[Your objective]:
Give again the entries below exactly, beginning at the first line and ending at the line with "on AstraTemplate☄️ </h4>".

[[ Data provided, beginning ]]

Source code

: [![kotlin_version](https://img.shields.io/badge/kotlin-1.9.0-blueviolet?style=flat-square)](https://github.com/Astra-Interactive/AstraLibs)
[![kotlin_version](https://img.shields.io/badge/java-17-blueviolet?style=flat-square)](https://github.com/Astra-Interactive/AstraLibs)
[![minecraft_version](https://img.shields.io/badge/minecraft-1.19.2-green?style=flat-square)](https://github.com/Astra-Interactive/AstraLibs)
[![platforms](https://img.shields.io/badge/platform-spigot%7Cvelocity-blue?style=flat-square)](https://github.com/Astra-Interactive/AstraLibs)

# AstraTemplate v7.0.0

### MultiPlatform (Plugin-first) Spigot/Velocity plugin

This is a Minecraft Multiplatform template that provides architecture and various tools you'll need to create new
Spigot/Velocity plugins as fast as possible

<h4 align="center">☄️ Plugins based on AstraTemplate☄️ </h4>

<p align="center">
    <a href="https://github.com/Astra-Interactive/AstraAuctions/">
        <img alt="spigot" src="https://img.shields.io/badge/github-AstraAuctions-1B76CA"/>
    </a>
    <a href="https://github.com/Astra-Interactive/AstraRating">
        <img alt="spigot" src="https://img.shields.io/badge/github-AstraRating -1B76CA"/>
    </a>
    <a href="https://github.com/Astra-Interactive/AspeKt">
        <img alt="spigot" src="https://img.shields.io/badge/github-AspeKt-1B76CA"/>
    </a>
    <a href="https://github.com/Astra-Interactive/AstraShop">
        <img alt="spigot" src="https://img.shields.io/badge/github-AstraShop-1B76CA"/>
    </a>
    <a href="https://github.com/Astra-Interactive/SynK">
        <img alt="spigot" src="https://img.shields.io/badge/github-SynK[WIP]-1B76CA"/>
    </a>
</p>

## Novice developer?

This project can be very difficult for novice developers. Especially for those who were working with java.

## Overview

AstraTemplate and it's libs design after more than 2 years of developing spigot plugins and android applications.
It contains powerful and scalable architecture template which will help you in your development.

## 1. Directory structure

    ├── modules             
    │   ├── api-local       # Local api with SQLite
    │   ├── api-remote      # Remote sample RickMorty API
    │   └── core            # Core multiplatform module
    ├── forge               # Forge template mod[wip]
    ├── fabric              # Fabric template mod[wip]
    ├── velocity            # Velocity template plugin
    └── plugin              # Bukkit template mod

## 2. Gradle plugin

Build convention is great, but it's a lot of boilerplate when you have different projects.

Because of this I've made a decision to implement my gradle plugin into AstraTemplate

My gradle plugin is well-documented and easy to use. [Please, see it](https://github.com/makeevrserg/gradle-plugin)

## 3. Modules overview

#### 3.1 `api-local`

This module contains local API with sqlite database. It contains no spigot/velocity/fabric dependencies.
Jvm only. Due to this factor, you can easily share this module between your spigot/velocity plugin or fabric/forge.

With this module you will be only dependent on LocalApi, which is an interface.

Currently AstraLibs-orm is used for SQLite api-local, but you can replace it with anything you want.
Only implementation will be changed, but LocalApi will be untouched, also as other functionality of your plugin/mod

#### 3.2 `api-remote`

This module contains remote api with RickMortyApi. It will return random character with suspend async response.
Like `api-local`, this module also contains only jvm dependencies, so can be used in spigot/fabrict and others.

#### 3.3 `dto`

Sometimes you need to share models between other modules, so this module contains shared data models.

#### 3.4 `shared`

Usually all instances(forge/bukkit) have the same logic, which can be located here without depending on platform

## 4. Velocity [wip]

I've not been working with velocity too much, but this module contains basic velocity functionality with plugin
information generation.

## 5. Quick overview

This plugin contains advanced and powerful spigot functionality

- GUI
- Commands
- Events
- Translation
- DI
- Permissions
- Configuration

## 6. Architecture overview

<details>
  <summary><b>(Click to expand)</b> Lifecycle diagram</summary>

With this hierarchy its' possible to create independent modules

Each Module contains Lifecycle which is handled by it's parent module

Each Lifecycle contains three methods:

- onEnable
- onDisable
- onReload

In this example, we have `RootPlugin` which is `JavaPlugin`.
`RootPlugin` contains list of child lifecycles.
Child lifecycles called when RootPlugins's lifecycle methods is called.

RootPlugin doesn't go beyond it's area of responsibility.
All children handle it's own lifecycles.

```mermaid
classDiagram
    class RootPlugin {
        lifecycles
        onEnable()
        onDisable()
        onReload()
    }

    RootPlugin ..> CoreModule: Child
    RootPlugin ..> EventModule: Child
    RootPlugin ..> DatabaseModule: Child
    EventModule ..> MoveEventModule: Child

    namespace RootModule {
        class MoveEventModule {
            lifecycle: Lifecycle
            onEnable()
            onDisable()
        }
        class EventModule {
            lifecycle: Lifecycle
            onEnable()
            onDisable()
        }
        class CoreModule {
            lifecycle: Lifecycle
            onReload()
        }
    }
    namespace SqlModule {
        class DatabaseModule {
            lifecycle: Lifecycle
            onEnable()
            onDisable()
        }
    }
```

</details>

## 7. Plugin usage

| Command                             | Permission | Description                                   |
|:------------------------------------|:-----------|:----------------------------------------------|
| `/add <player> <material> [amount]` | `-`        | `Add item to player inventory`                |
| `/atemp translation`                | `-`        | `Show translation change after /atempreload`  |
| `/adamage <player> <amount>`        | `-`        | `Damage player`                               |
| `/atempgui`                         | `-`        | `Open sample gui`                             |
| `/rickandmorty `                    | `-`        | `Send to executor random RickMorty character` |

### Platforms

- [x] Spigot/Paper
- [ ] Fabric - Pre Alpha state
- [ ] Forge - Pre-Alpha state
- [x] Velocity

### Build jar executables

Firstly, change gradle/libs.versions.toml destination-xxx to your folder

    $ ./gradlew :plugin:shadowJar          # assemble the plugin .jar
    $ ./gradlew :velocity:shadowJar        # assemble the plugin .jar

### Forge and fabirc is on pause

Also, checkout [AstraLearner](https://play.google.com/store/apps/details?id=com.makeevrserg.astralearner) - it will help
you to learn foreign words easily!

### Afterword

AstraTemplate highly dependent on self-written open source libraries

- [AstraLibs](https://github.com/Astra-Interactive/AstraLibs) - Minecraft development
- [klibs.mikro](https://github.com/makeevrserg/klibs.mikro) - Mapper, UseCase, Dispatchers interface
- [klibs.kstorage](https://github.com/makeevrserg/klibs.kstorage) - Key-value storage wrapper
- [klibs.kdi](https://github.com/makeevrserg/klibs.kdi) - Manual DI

[[ Data provided, end ]]

[Output for this exercise]:
Source code

: [![kotlin_version](https://img.shields.io/badge/kotlin-1.9.0-blueviolet?style=flat-square)](https://github.com/Astra-Interactive/AstraLibs)
[![kotlin_version](https://img.shields.io/badge/java-17-blueviolet?style=flat-square)](https://github.com/Astra-Interactive/AstraLibs)
[![minecraft_version](https://img.shields.io/badge/minecraft-1.19.2-green?style=flat-square)](https://github.com/Astra-Interactive/AstraLibs)
[![platforms](https://img.shields.io/badge/platform-spigot%7Cvelocity-blue?style=flat-square)](https://github.com/Astra-Interactive/AstraLibs)

# AstraTemplate v7.0.0

### MultiPlatform (Plugin-first) Spigot/Velocity plugin

This is a Minecraft Multiplatform template that provides architecture and various tools you'll need to create new
Spigot/Velocity plugins as fast as possible

<h4 align="center">☄️ Plugins based on AstraTemplate☄️ </h4>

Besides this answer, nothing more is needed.